#### [THE INPUT]

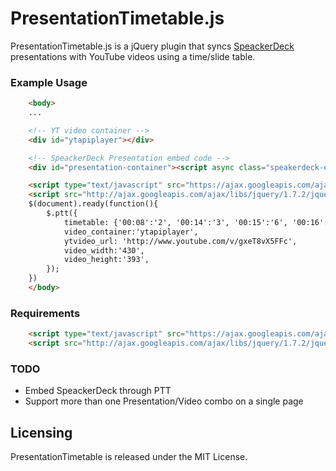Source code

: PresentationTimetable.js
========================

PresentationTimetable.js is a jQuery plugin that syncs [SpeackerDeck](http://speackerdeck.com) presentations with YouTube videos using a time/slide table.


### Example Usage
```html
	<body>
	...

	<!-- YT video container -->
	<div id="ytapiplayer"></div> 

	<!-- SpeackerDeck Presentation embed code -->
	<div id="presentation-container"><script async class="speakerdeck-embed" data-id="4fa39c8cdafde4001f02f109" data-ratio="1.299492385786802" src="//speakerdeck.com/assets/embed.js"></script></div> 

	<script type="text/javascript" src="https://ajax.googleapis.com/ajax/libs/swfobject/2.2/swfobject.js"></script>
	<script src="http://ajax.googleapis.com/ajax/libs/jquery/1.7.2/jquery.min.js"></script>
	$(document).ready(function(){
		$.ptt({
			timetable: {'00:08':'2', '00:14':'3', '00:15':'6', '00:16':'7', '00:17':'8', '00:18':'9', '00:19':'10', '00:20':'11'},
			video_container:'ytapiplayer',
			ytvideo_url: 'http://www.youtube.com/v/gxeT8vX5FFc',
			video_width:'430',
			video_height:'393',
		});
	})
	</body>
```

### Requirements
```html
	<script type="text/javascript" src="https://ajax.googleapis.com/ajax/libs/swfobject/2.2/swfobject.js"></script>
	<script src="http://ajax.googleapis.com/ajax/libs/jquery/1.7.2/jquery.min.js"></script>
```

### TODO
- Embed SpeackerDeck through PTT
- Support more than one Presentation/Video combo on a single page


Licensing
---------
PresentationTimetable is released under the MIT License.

#### [WORK INSTRUCTIONS]
Pick each line holding "SpeackerDeck" out of the entries above and return it.

#### [SOLVED EXERCISE]
PresentationTimetable.js is a jQuery plugin that syncs [SpeackerDeck](http://speackerdeck.com) presentations with YouTube videos using a time/slide table.
	<!-- SpeackerDeck Presentation embed code -->
- Embed SpeackerDeck through PTT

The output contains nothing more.